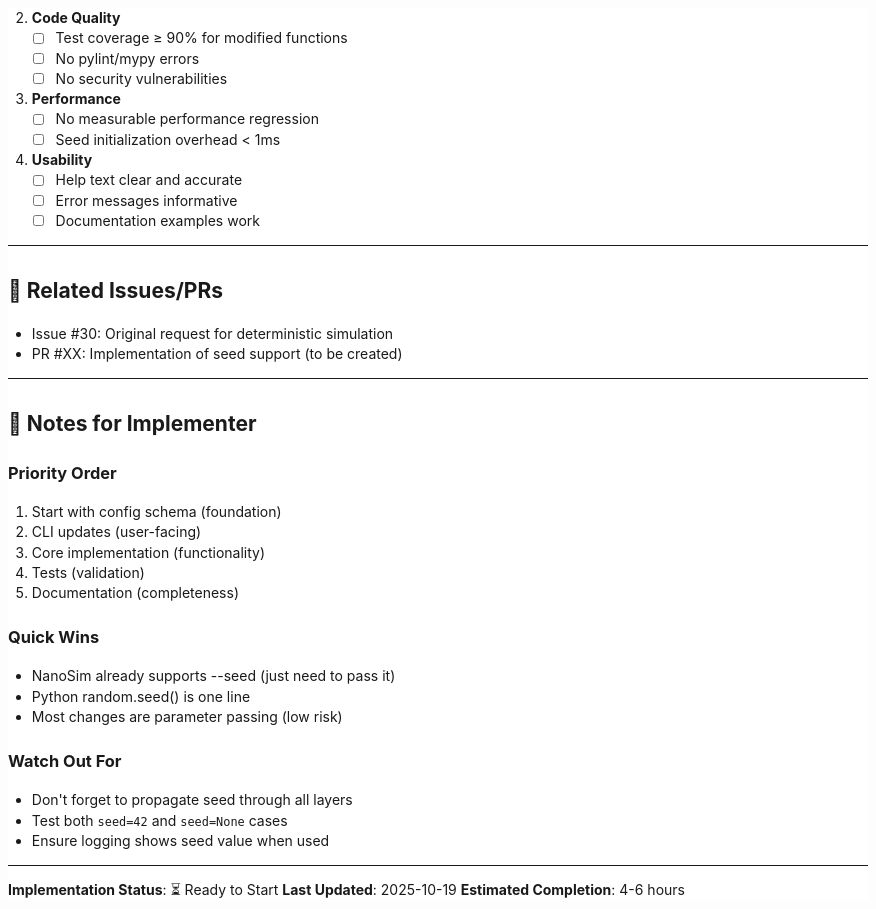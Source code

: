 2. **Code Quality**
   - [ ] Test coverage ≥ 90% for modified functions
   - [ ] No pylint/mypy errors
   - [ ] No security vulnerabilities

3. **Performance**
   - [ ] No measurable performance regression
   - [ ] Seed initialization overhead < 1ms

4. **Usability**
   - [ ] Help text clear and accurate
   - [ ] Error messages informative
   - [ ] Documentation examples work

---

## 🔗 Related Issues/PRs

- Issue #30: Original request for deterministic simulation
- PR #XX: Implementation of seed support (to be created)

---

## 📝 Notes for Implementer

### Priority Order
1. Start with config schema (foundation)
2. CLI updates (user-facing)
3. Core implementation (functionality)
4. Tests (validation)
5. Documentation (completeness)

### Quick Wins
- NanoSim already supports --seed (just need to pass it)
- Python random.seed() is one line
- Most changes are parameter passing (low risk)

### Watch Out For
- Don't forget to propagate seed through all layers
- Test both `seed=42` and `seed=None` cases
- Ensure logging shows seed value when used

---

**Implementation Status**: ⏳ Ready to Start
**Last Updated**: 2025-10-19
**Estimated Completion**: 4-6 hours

--------------------

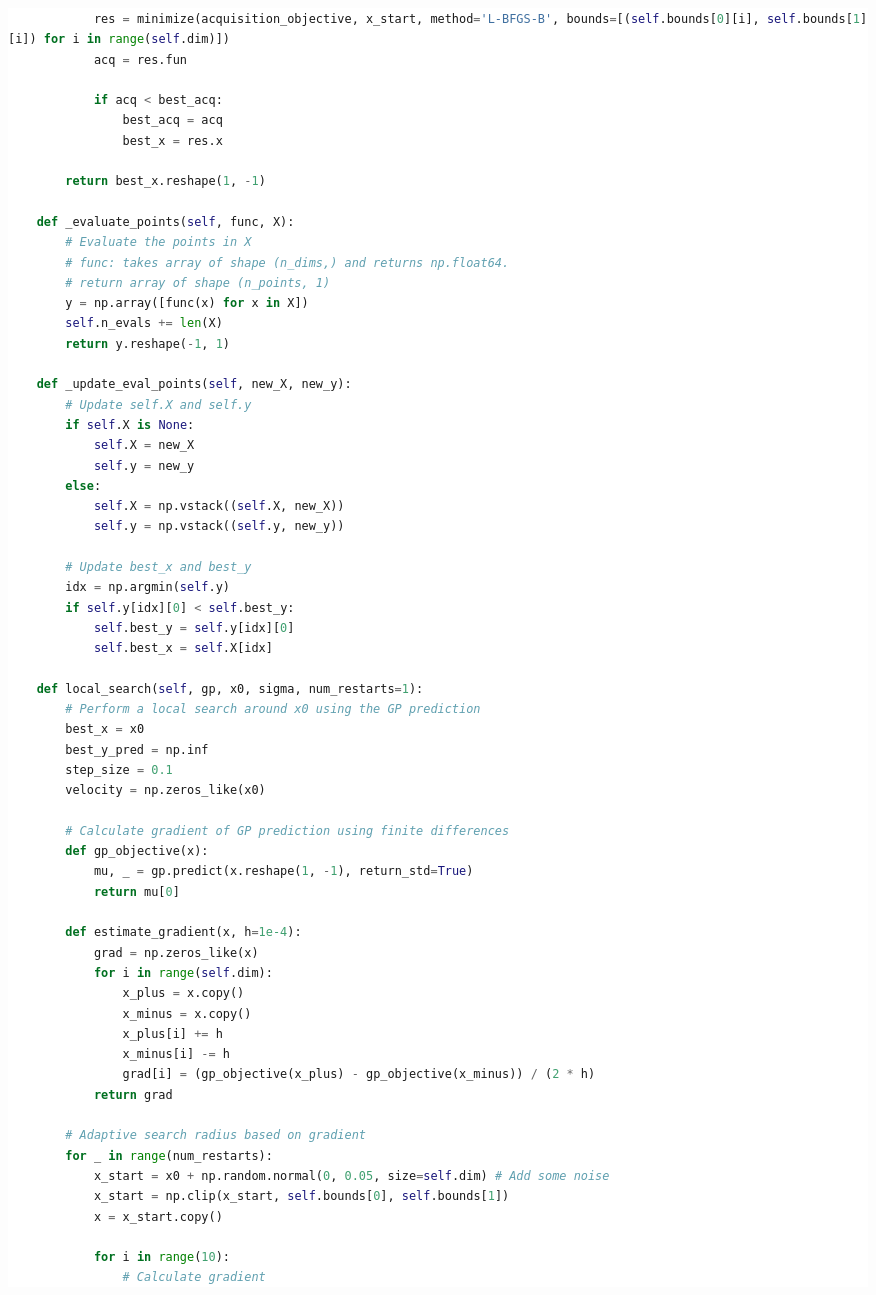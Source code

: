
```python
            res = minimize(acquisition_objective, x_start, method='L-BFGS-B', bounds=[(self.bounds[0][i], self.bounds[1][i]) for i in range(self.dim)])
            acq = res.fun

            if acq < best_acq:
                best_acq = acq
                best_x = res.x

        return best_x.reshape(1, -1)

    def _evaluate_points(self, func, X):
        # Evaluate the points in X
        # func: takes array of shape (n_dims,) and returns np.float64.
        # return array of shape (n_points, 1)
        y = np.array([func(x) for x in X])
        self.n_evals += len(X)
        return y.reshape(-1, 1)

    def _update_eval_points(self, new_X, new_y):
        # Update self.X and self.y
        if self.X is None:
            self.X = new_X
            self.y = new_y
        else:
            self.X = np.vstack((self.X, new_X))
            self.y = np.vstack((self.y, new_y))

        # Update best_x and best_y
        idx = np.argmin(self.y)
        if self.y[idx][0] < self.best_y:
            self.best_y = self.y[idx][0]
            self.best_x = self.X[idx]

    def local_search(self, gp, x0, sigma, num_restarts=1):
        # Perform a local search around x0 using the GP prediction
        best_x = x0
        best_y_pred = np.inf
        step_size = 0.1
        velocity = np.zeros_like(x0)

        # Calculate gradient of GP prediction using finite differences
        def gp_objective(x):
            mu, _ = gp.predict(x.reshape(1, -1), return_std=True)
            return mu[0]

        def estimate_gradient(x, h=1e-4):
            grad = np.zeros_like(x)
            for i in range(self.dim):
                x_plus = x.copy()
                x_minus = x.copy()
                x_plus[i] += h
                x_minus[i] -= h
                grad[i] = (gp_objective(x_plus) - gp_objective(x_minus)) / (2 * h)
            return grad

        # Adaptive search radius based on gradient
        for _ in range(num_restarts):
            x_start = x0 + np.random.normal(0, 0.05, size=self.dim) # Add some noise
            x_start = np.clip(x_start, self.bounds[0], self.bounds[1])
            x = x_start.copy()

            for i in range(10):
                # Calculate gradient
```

--------------------

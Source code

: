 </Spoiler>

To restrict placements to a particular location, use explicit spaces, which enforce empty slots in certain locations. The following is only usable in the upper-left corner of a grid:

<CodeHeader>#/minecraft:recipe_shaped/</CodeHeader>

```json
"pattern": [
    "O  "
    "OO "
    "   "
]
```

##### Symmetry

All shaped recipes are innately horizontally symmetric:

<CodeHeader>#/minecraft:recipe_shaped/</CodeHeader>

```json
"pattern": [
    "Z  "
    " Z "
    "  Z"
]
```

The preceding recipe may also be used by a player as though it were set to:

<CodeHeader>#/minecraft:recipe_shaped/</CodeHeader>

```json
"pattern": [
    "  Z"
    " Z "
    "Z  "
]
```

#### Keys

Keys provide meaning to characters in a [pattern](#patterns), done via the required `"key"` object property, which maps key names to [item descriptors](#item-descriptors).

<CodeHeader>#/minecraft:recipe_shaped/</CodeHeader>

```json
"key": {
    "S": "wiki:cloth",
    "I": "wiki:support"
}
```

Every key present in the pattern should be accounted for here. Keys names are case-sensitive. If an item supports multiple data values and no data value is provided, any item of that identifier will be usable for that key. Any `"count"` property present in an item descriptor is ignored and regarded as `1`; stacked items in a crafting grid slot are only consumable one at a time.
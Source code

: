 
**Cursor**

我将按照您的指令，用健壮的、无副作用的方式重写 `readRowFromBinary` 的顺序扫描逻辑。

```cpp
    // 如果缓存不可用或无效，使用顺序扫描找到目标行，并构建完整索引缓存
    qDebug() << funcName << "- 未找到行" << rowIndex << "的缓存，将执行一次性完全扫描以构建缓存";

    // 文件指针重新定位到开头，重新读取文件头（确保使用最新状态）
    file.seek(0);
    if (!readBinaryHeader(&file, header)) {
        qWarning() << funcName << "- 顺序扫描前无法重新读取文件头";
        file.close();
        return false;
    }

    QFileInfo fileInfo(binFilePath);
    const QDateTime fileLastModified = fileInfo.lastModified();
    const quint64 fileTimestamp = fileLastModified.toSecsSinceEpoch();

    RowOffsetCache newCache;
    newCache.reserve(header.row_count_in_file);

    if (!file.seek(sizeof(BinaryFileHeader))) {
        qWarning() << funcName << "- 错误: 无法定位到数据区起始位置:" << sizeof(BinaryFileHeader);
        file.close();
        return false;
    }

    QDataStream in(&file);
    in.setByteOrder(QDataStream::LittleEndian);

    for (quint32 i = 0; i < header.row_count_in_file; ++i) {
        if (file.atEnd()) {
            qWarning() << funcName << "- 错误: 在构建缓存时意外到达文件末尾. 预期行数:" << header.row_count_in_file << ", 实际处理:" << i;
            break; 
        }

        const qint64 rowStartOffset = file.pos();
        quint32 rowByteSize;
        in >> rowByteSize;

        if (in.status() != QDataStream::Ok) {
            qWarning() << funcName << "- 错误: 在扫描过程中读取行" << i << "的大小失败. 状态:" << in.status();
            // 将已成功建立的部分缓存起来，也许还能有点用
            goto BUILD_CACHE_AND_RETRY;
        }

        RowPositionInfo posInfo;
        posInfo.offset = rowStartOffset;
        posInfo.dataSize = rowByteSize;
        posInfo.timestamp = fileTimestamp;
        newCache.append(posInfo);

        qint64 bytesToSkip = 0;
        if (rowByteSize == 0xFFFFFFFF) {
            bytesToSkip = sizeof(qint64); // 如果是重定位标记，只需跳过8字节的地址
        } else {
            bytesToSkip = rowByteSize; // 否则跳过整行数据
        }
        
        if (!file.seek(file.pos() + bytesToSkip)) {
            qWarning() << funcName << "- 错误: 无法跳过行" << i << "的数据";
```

--------------------

• _WORK INSTRUCTIONS_: Take every line above that includes "grid" and list it.

• _YOUR RESPONSE_:
To restrict placements to a particular location, use explicit spaces, which enforce empty slots in certain locations. The following is only usable in the upper-left corner of a grid:
Every key present in the pattern should be accounted for here. Keys names are case-sensitive. If an item supports multiple data values and no data value is provided, any item of that identifier will be usable for that key. Any `"count"` property present in an item descriptor is ignored and regarded as `1`; stacked items in a crafting grid slot are only consumable one at a time.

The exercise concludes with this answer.